BEGIN Data supplied

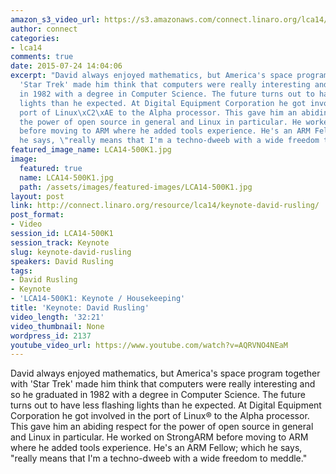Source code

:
 ```yaml
---
amazon_s3_video_url: https://s3.amazonaws.com/connect.linaro.org/lca14/videos/03-07-Friday/Keynote-+David+Rusling.mp4
author: connect
categories:
- lca14
comments: true
date: 2015-07-24 14:04:06
excerpt: "David always enjoyed mathematics, but America's space program together with
  'Star Trek' made him think that computers were really interesting and so he graduated
  in 1982 with a degree in Computer Science. The future turns out to have less flashing
  lights than he expected. At Digital Equipment Corporation he got involved in the
  port of Linux\xC2\xAE to the Alpha processor. This gave him an abiding respect for
  the power of open source in general and Linux in particular. He worked on StrongARM
  before moving to ARM where he added tools experience. He's an ARM Fellow; which
  he says, \"really means that I'm a techno-dweeb with a wide freedom to meddle.\""
featured_image_name: LCA14-500K1.jpg
image:
  featured: true
  name: LCA14-500K1.jpg
  path: /assets/images/featured-images/LCA14-500K1.jpg
layout: post
link: http://connect.linaro.org/resource/lca14/keynote-david-rusling/
post_format:
- Video
session_id: LCA14-500K1
session_track: Keynote
slug: keynote-david-rusling
speakers: David Rusling
tags:
- David Rusling
- Keynote
- 'LCA14-500K1: Keynote / Housekeeping'
title: 'Keynote: David Rusling'
video_length: '32:21'
video_thumbnail: None
wordpress_id: 2137
youtube_video_url: https://www.youtube.com/watch?v=AQRVNO4NEaM
---
```


David always enjoyed mathematics, but America's space program together with 'Star Trek' made him think that computers were really interesting and so he graduated in 1982 with a degree in Computer Science. The future turns out to have less flashing lights than he expected. At Digital Equipment Corporation he got involved in the port of Linux® to the Alpha processor. This gave him an abiding respect for the power of open source in general and Linux in particular. He worked on StrongARM before moving to ARM where he added tools experience. He's an ARM Fellow; which he says, "really means that I'm a techno-dweeb with a wide freedom to meddle."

END Data supplied

== What is expected ==
Exactly as written, return each line above and leave the pictures behind.

== Solution for this task ==
Source code

:
 ```yaml
---
amazon_s3_video_url: https://s3.amazonaws.com/connect.linaro.org/lca14/videos/03-07-Friday/Keynote-+David+Rusling.mp4
author: connect
categories:
- lca14
comments: true
date: 2015-07-24 14:04:06
excerpt: "David always enjoyed mathematics, but America's space program together with
  'Star Trek' made him think that computers were really interesting and so he graduated
  in 1982 with a degree in Computer Science. The future turns out to have less flashing
  lights than he expected. At Digital Equipment Corporation he got involved in the
  port of Linux\xC2\xAE to the Alpha processor. This gave him an abiding respect for
  the power of open source in general and Linux in particular. He worked on StrongARM
  before moving to ARM where he added tools experience. He's an ARM Fellow; which
  he says, \"really means that I'm a techno-dweeb with a wide freedom to meddle.\""
featured_image_name: LCA14-500K1.jpg
image:
  featured: true
  name: LCA14-500K1.jpg
  path: /assets/images/featured-images/LCA14-500K1.jpg
layout: post
link: http://connect.linaro.org/resource/lca14/keynote-david-rusling/
post_format:
- Video
session_id: LCA14-500K1
session_track: Keynote
slug: keynote-david-rusling
speakers: David Rusling
tags:
- David Rusling
- Keynote
- 'LCA14-500K1: Keynote / Housekeeping'
title: 'Keynote: David Rusling'
video_length: '32:21'
video_thumbnail: None
wordpress_id: 2137
youtube_video_url: https://www.youtube.com/watch?v=AQRVNO4NEaM
---
```


David always enjoyed mathematics, but America's space program together with 'Star Trek' made him think that computers were really interesting and so he graduated in 1982 with a degree in Computer Science. The future turns out to have less flashing lights than he expected. At Digital Equipment Corporation he got involved in the port of Linux® to the Alpha processor. This gave him an abiding respect for the power of open source in general and Linux in particular. He worked on StrongARM before moving to ARM where he added tools experience. He's an ARM Fellow; which he says, "really means that I'm a techno-dweeb with a wide freedom to meddle."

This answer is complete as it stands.